Even if Leni wins, she will have to transact her way to power. The traditional politicians will always win.

But wait, there is more. If Leni decides to run and this becomes a game of small pluralities, this will be an invitation for Sara to come into the game and dominate it.

What an imperfect world we inhabit.

Patronage

Should, on the other hand, Leni decide to run for governor of Camarines Sur, it would be important for her to forge an alliance with Iriga City mayor Madelaine Alfelor.

The lady mayor should have a large vote bank cultivated over years of extensive political patronage. Funding her patronage network, however, caused the filing of an impressive string of criminal and graft complaints.

One complaint was filed by the PNP-CIDG no less. It involves the case of cash subsidies from the social amelioration program for residents of Iriga distributed to non-residents. Three recipients, all from a neighboring town and all employees of an Alfelor-owned school, returned the cash subsidies because they were not qualified.

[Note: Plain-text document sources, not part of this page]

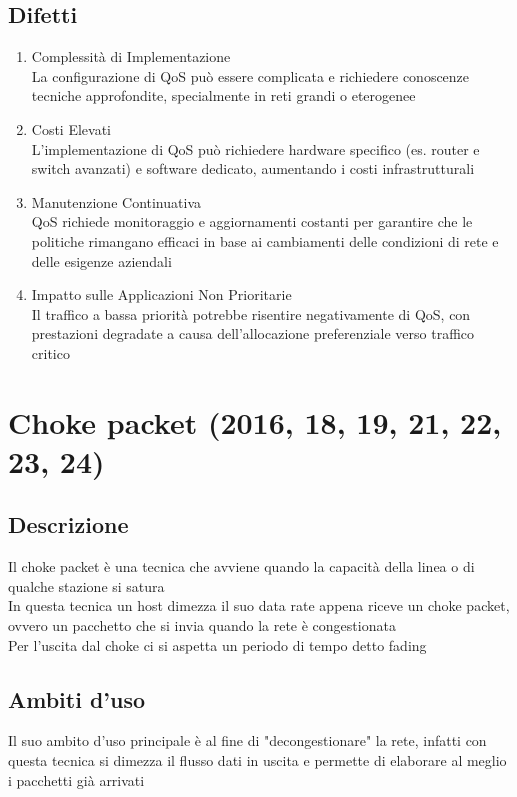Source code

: \documentclass[10pt,oneside,a4paper]{article}
\begin{document}
\subsection{Difetti}
\begin{enumerate}
\item Complessità di Implementazione\\
La configurazione di QoS può essere complicata e richiedere conoscenze tecniche approfondite, specialmente in reti grandi o eterogenee
\item Costi Elevati\\
L'implementazione di QoS può richiedere hardware specifico (es. router e switch avanzati) e software dedicato, aumentando i costi infrastrutturali
\item Manutenzione Continuativa\\
QoS richiede monitoraggio e aggiornamenti costanti per garantire che le politiche rimangano efficaci in base ai cambiamenti delle condizioni di rete e delle esigenze aziendali
\item Impatto sulle Applicazioni Non Prioritarie\\
Il traffico a bassa priorità potrebbe risentire negativamente di QoS, con prestazioni degradate a causa dell'allocazione preferenziale verso traffico critico
\end{enumerate}
\section{Choke packet (2016, 18, 19, 21, 22, 23, 24)}
\subsection{Descrizione}
Il choke packet è una tecnica che avviene quando la capacità della linea o di qualche stazione si satura\\
In questa tecnica un host dimezza il suo data rate appena riceve un choke packet, ovvero un pacchetto che si invia quando la rete è congestionata\\
Per l'uscita dal choke ci si aspetta un periodo di tempo detto fading
\subsection{Ambiti d'uso}
Il suo ambito d'uso principale è al fine di "decongestionare" la rete, infatti con questa tecnica si dimezza il flusso dati in uscita e permette di elaborare al meglio i pacchetti già arrivati
\end{document}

The mayor’s own cousin, Christian Alfelor, earlier filed a complaint with the ombudsman for the undocumented disbursement of P14,188 in public funds. Christian’s brother, Emmanuel Alfelor, filed another case against the mayor at the ombudsman for violation of the Anti-Graft and Corrupt Practices Act for procuring P13.5 million worth of seeds without competitive bidding.

One barangay chairman wrote directly to President Duterte to complain about the mayor distributing social amelioration cards only to barangay leaders allied with her. One such barangay leader, Darcy Go, inserted three of his siblings, two nephews and a niece in the cash dole out even if they were among the wealthiest in the locality. In addition, she withheld the release of P6.48 million to two barangays as their share in the real property tax.

An administrative complaint was filed against the mayor for obtaining a P275-million loan from the LBP to build an amusement park featuring a large Ferris wheel. Another complaint for malversation involves P32.84 million in unliquidated cash advances. Yet another complaint involves P27.89 million. There are several other complaints involving P17.25 million and P14.19 million, respectively, for undocumented procurement transactions.

In addition, Mayor Alfelor faces a complaint for graft involving the release of P2.78 million in scholarship funds to only one beneficiary. In another one, she paid a basketball league P800,000 without the approval of the city council.

The mayor’s rather loose handling of taxpayer money was the subject of a public hearing of the House committee on good government last year. Testifying during that hearing were the three teachers who returned their cash subsidies to the DSWD.

No wonder, with her patronage war chest spilling over, the Iriga mayor is sought after for her command votes. Anyone running for provincial governor must deal with her.